## The task
The reply should contain every entry exactly as given, with no pictures in it.

Supplied material Block Start

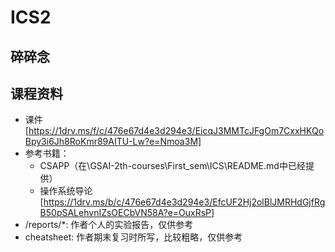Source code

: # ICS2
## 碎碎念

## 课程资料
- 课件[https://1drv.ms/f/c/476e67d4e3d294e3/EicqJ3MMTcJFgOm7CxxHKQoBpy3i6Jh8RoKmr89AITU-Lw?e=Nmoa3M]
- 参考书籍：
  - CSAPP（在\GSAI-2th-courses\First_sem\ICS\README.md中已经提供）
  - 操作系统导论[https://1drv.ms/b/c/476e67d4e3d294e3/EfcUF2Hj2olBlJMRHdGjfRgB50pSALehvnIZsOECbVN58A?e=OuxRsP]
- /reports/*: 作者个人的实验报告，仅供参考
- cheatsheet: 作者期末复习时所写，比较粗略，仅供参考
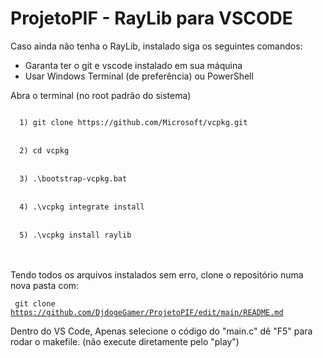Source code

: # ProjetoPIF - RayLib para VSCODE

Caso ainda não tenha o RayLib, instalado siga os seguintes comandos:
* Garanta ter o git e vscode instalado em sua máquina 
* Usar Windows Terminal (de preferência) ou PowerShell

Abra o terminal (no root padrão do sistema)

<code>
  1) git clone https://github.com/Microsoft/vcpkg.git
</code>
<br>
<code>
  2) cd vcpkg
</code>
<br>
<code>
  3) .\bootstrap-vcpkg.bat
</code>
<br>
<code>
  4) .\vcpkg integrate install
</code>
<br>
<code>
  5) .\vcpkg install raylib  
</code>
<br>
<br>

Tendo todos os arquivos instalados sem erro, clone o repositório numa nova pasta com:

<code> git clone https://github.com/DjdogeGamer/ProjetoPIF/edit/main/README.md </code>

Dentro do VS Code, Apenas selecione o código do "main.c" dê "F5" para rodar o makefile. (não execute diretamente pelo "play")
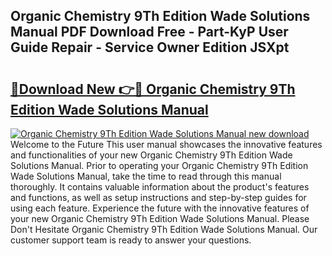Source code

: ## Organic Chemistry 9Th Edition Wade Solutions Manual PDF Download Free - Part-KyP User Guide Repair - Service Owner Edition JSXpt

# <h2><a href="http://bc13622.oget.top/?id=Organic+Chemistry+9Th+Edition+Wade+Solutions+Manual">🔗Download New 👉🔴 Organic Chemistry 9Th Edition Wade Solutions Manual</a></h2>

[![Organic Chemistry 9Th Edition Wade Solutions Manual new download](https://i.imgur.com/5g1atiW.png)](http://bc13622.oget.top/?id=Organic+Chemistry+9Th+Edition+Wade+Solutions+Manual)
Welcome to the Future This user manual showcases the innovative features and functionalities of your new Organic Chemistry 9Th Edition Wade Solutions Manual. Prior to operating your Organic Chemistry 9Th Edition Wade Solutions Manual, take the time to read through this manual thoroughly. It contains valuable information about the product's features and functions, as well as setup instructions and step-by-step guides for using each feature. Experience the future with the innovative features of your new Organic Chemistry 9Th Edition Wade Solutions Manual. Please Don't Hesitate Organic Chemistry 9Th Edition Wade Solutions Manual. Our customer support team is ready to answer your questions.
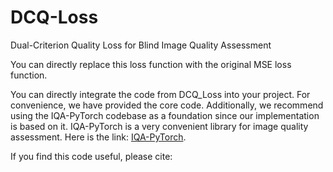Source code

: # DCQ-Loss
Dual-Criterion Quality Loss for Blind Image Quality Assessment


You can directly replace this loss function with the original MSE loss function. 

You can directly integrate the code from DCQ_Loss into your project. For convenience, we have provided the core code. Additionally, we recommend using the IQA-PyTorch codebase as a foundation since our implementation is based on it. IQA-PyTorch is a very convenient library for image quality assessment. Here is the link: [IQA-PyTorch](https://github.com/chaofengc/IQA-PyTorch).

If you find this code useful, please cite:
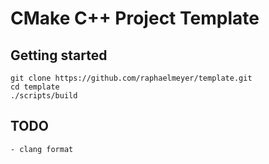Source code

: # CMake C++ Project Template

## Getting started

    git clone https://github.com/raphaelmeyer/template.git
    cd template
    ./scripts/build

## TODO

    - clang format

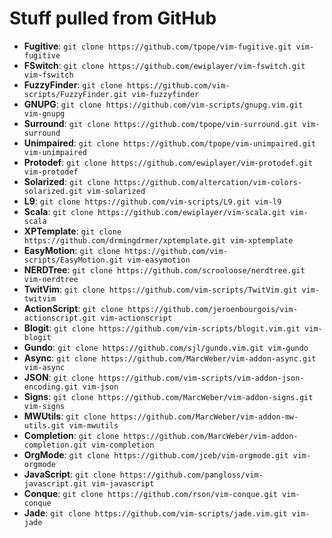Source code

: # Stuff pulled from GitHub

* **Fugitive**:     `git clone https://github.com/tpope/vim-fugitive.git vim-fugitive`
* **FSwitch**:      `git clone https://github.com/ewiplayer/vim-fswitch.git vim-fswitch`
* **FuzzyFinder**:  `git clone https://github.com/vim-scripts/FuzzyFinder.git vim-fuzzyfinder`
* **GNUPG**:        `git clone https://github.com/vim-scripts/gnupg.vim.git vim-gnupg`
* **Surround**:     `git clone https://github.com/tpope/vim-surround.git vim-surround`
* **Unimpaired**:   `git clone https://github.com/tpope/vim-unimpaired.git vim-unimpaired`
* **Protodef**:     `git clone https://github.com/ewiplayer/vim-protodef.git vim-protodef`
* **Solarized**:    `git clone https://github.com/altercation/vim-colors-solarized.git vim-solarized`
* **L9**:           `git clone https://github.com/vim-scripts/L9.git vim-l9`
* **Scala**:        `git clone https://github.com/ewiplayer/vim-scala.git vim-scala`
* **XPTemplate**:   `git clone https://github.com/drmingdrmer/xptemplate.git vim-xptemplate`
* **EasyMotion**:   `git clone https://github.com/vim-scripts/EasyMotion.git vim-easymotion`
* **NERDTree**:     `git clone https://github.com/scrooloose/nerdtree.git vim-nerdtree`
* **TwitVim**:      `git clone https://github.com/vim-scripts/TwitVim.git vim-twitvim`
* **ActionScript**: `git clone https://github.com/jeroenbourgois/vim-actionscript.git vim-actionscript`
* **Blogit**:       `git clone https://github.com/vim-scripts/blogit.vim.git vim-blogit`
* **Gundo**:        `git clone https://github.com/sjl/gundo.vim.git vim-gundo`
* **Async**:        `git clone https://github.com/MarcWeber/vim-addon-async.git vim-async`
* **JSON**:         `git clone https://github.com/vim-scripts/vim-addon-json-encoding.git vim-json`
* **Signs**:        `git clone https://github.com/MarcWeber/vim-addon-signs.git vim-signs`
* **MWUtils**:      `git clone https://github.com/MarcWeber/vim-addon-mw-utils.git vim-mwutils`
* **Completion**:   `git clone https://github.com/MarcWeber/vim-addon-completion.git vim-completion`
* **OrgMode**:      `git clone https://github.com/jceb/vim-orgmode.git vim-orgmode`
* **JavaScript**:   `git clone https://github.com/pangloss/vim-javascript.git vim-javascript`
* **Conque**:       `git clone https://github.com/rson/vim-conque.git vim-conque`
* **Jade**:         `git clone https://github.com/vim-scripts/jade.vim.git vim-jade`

Supplied material Block End

## Reply to the task
Source code

: # ICS2
## 碎碎念

## 课程资料
- 课件[https://1drv.ms/f/c/476e67d4e3d294e3/EicqJ3MMTcJFgOm7CxxHKQoBpy3i6Jh8RoKmr89AITU-Lw?e=Nmoa3M]
- 参考书籍：
  - CSAPP（在\GSAI-2th-courses\First_sem\ICS\README.md中已经提供）
  - 操作系统导论[https://1drv.ms/b/c/476e67d4e3d294e3/EfcUF2Hj2olBlJMRHdGjfRgB50pSALehvnIZsOECbVN58A?e=OuxRsP]
- /reports/*: 作者个人的实验报告，仅供参考
- cheatsheet: 作者期末复习时所写，比较粗略，仅供参考
Source code

: # ProjetoPIF - RayLib para VSCODE

Caso ainda não tenha o RayLib, instalado siga os seguintes comandos:
* Garanta ter o git e vscode instalado em sua máquina 
* Usar Windows Terminal (de preferência) ou PowerShell

Abra o terminal (no root padrão do sistema)

<code>
  1) git clone https://github.com/Microsoft/vcpkg.git
</code>
<br>
<code>
  2) cd vcpkg
</code>
<br>
<code>
  3) .\bootstrap-vcpkg.bat
</code>
<br>
<code>
  4) .\vcpkg integrate install
</code>
<br>
<code>
  5) .\vcpkg install raylib  
</code>
<br>
<br>

Tendo todos os arquivos instalados sem erro, clone o repositório numa nova pasta com:

<code> git clone https://github.com/DjdogeGamer/ProjetoPIF/edit/main/README.md </code>

Dentro do VS Code, Apenas selecione o código do "main.c" dê "F5" para rodar o makefile. (não execute diretamente pelo "play")
Source code

: ## Organic Chemistry 9Th Edition Wade Solutions Manual PDF Download Free - Part-KyP User Guide Repair - Service Owner Edition JSXpt

# <h2><a href="http://bc13622.oget.top/?id=Organic+Chemistry+9Th+Edition+Wade+Solutions+Manual">🔗Download New 👉🔴 Organic Chemistry 9Th Edition Wade Solutions Manual</a></h2>

[![Organic Chemistry 9Th Edition Wade Solutions Manual new download](https://i.imgur.com/5g1atiW.png)](http://bc13622.oget.top/?id=Organic+Chemistry+9Th+Edition+Wade+Solutions+Manual)
Welcome to the Future This user manual showcases the innovative features and functionalities of your new Organic Chemistry 9Th Edition Wade Solutions Manual. Prior to operating your Organic Chemistry 9Th Edition Wade Solutions Manual, take the time to read through this manual thoroughly. It contains valuable information about the product's features and functions, as well as setup instructions and step-by-step guides for using each feature. Experience the future with the innovative features of your new Organic Chemistry 9Th Edition Wade Solutions Manual. Please Don't Hesitate Organic Chemistry 9Th Edition Wade Solutions Manual. Our customer support team is ready to answer your questions.
Source code

: # DCQ-Loss
Dual-Criterion Quality Loss for Blind Image Quality Assessment


You can directly replace this loss function with the original MSE loss function. 

You can directly integrate the code from DCQ_Loss into your project. For convenience, we have provided the core code. Additionally, we recommend using the IQA-PyTorch codebase as a foundation since our implementation is based on it. IQA-PyTorch is a very convenient library for image quality assessment. Here is the link: [IQA-PyTorch](https://github.com/chaofengc/IQA-PyTorch).

If you find this code useful, please cite:
Source code

: # CMake C++ Project Template

## Getting started

    git clone https://github.com/raphaelmeyer/template.git
    cd template
    ./scripts/build

## TODO

    - clang format

Source code

: # Stuff pulled from GitHub

* **Fugitive**:     `git clone https://github.com/tpope/vim-fugitive.git vim-fugitive`
* **FSwitch**:      `git clone https://github.com/ewiplayer/vim-fswitch.git vim-fswitch`
* **FuzzyFinder**:  `git clone https://github.com/vim-scripts/FuzzyFinder.git vim-fuzzyfinder`
* **GNUPG**:        `git clone https://github.com/vim-scripts/gnupg.vim.git vim-gnupg`
* **Surround**:     `git clone https://github.com/tpope/vim-surround.git vim-surround`
* **Unimpaired**:   `git clone https://github.com/tpope/vim-unimpaired.git vim-unimpaired`
* **Protodef**:     `git clone https://github.com/ewiplayer/vim-protodef.git vim-protodef`
* **Solarized**:    `git clone https://github.com/altercation/vim-colors-solarized.git vim-solarized`
* **L9**:           `git clone https://github.com/vim-scripts/L9.git vim-l9`
* **Scala**:        `git clone https://github.com/ewiplayer/vim-scala.git vim-scala`
* **XPTemplate**:   `git clone https://github.com/drmingdrmer/xptemplate.git vim-xptemplate`
* **EasyMotion**:   `git clone https://github.com/vim-scripts/EasyMotion.git vim-easymotion`
* **NERDTree**:     `git clone https://github.com/scrooloose/nerdtree.git vim-nerdtree`
* **TwitVim**:      `git clone https://github.com/vim-scripts/TwitVim.git vim-twitvim`
* **ActionScript**: `git clone https://github.com/jeroenbourgois/vim-actionscript.git vim-actionscript`
* **Blogit**:       `git clone https://github.com/vim-scripts/blogit.vim.git vim-blogit`
* **Gundo**:        `git clone https://github.com/sjl/gundo.vim.git vim-gundo`
* **Async**:        `git clone https://github.com/MarcWeber/vim-addon-async.git vim-async`
* **JSON**:         `git clone https://github.com/vim-scripts/vim-addon-json-encoding.git vim-json`
* **Signs**:        `git clone https://github.com/MarcWeber/vim-addon-signs.git vim-signs`
* **MWUtils**:      `git clone https://github.com/MarcWeber/vim-addon-mw-utils.git vim-mwutils`
* **Completion**:   `git clone https://github.com/MarcWeber/vim-addon-completion.git vim-completion`
* **OrgMode**:      `git clone https://github.com/jceb/vim-orgmode.git vim-orgmode`
* **JavaScript**:   `git clone https://github.com/pangloss/vim-javascript.git vim-javascript`
* **Conque**:       `git clone https://github.com/rson/vim-conque.git vim-conque`
* **Jade**:         `git clone https://github.com/vim-scripts/jade.vim.git vim-jade`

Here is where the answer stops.